#### RECORDS FOR THIS EXERCISE
------------------------------------------------

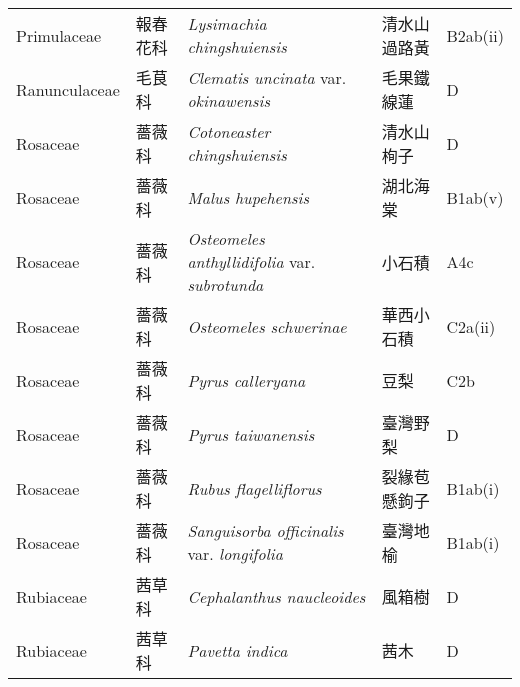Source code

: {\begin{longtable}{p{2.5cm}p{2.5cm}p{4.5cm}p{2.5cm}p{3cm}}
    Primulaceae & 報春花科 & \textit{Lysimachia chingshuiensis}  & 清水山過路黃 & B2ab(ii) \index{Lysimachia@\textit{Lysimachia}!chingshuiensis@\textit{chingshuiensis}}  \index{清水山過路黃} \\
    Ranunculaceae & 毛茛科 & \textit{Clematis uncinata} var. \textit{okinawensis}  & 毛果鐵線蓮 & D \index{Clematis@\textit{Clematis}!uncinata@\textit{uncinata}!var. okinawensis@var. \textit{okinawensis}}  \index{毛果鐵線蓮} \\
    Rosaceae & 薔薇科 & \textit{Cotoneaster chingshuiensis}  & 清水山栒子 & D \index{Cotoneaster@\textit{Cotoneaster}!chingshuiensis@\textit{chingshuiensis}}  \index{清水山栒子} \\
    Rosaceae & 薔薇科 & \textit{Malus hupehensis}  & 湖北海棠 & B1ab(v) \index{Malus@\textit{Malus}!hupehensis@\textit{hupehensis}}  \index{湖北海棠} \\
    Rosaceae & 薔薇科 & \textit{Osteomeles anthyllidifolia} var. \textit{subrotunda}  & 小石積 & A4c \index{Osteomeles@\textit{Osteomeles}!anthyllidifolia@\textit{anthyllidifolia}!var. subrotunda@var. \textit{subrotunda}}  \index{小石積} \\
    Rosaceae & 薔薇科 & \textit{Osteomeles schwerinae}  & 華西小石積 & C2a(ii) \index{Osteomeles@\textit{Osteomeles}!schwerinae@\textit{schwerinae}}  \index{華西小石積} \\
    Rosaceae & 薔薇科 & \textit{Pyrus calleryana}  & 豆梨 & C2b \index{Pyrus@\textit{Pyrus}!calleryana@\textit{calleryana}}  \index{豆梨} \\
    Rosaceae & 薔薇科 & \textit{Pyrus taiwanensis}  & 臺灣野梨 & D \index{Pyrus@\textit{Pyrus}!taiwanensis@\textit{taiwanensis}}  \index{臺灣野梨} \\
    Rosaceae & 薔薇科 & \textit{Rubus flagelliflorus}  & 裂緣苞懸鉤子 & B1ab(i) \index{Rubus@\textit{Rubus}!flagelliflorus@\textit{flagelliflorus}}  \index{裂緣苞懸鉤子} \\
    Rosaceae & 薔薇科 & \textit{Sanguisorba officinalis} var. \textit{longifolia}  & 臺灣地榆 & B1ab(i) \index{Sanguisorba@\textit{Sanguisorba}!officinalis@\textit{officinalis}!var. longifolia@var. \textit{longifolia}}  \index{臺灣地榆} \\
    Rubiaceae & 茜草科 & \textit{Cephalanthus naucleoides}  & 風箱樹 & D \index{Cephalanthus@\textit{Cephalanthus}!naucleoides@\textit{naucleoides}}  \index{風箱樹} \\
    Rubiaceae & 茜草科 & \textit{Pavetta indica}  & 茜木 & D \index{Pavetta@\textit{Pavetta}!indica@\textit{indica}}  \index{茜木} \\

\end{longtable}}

------------------------------------------------

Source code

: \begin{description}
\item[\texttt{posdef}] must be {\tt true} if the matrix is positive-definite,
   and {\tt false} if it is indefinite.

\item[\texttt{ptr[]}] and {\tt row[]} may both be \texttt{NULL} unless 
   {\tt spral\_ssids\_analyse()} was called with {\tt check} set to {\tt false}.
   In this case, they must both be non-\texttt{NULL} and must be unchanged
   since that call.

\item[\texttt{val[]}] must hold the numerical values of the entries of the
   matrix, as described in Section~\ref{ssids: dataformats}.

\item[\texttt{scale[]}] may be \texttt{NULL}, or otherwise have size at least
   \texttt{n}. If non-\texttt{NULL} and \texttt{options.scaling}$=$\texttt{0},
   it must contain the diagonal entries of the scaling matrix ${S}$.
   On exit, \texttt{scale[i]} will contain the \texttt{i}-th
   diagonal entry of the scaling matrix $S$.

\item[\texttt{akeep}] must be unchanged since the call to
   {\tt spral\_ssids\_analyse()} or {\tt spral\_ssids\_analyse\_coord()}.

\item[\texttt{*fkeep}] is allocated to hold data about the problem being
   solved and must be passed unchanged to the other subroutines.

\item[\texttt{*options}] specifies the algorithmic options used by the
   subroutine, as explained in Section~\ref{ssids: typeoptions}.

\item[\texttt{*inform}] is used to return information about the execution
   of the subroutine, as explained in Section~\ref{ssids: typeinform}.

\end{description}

------------------------------------------------

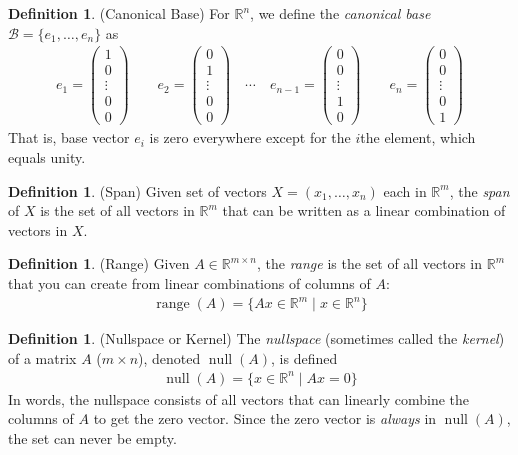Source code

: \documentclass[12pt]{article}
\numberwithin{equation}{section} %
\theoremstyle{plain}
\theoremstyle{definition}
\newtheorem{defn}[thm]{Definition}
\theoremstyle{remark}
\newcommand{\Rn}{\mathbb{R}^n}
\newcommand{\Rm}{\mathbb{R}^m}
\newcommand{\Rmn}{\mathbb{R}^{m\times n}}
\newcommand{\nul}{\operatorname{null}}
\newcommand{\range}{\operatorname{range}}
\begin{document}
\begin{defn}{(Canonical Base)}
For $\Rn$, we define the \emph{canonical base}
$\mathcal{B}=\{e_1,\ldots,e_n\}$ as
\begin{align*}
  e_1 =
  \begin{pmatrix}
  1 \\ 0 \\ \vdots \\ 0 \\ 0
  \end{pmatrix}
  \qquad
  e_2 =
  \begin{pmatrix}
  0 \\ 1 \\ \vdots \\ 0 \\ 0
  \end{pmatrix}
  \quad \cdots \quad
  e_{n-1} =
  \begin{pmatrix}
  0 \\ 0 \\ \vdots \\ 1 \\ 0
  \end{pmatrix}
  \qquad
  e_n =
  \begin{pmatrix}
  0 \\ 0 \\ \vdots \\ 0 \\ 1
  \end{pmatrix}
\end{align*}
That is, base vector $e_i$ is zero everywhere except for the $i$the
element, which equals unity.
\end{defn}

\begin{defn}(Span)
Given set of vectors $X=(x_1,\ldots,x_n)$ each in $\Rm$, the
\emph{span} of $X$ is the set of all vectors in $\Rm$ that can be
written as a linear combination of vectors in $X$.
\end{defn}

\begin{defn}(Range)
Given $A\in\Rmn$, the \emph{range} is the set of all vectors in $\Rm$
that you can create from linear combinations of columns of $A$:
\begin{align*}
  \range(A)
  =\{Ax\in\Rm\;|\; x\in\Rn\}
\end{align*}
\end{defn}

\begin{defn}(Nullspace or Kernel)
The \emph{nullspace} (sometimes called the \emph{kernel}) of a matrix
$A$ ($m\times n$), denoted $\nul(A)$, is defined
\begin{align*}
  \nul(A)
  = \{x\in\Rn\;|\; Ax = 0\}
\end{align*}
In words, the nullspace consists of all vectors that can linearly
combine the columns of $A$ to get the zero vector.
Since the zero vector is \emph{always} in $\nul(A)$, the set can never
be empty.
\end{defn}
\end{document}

------------------------------------------------

#### ACTION ITEM
Among the entries above, tally each line with the string "chingshuiensis" and state that figure only.

#### EXERCISE RESPONSE
2